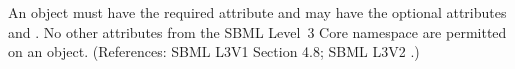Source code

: An \InitialAssignment object must have the required attribute
 and may have the optional attributes   and
.  No other attributes from the SBML Level~3 Core namespace
are permitted on an \InitialAssignment object.  (References: SBML L3V1 Section 4.8; SBML L3V2
.)
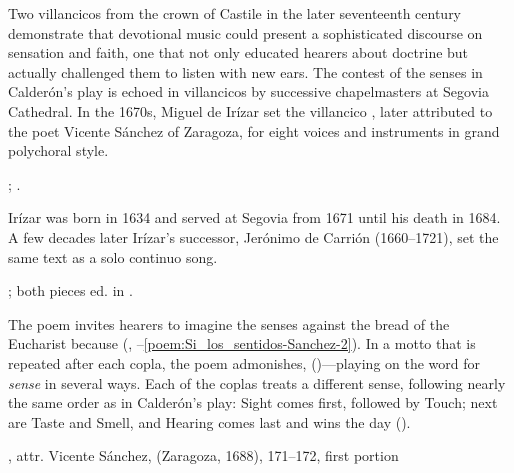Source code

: Two villancicos from the crown of Castile in the later seventeenth century
demonstrate that devotional music could present a sophisticated discourse on
sensation and faith, one that not only educated hearers about doctrine but
actually challenged them to listen with new ears.  
The contest of the senses in Calderón's play is echoed in villancicos by
successive chapelmasters at Segovia Cathedral.
In the 1670s, Miguel de Irízar set the villancico , later attributed to the poet Vicente Sánchez of
Zaragoza, for eight voices and instruments in grand polychoral style.%
\begin{Footnote}
   ; \autocite{LopezCalo:Segovia}.
\end{Footnote}
Irízar was born in 1634 and served at Segovia from 1671 until his death in 1684.
A few decades later Irízar's successor, Jerónimo de Carrión (1660--1721), set
the same text as a solo continuo song.%
\begin{Footnote}
    ; both pieces ed. in \autocite[133--152]{Cashner:WLSCM32}.
\end{Footnote}


The poem invites hearers to imagine the senses 
against the bread of the Eucharist because  (,
--\ref{poem:Si_los_sentidos-Sanchez-2}).%
    \Autocite[171--172]{Sanchez:LiraPoetica}
In a motto that is repeated after each copla, the poem admonishes,  ()---playing
on the word for \emph{sense} in several ways.  
Each of the coplas treats a different sense, following nearly the same order as
in Calderón's play: Sight comes first, followed by Touch; next are Taste and
Smell, and Hearing comes last and wins the day ().


\begin{poemexample}
    \caption{, attr.
    Vicente Sánchez,  (Zaragoza, 1688), 171--172, first
    portion}
    \label{poem:Si_los_sentidos-Sanchez-1}
\end{poemexample}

* * *

INSTRUCTIONS TO FOLLOW: Taking the line that contains "In a motto that" as the first, reproduce every line through the end of the entries exactly.

SOLUTION FOR THIS PROBLEM:
In a motto that is repeated after each copla, the poem admonishes,  ()---playing
on the word for \emph{sense} in several ways.  
Each of the coplas treats a different sense, following nearly the same order as
in Calderón's play: Sight comes first, followed by Touch; next are Taste and
Smell, and Hearing comes last and wins the day ().


\begin{poemexample}
    \caption{, attr.
    Vicente Sánchez,  (Zaragoza, 1688), 171--172, first
    portion}
    \label{poem:Si_los_sentidos-Sanchez-1}
\end{poemexample}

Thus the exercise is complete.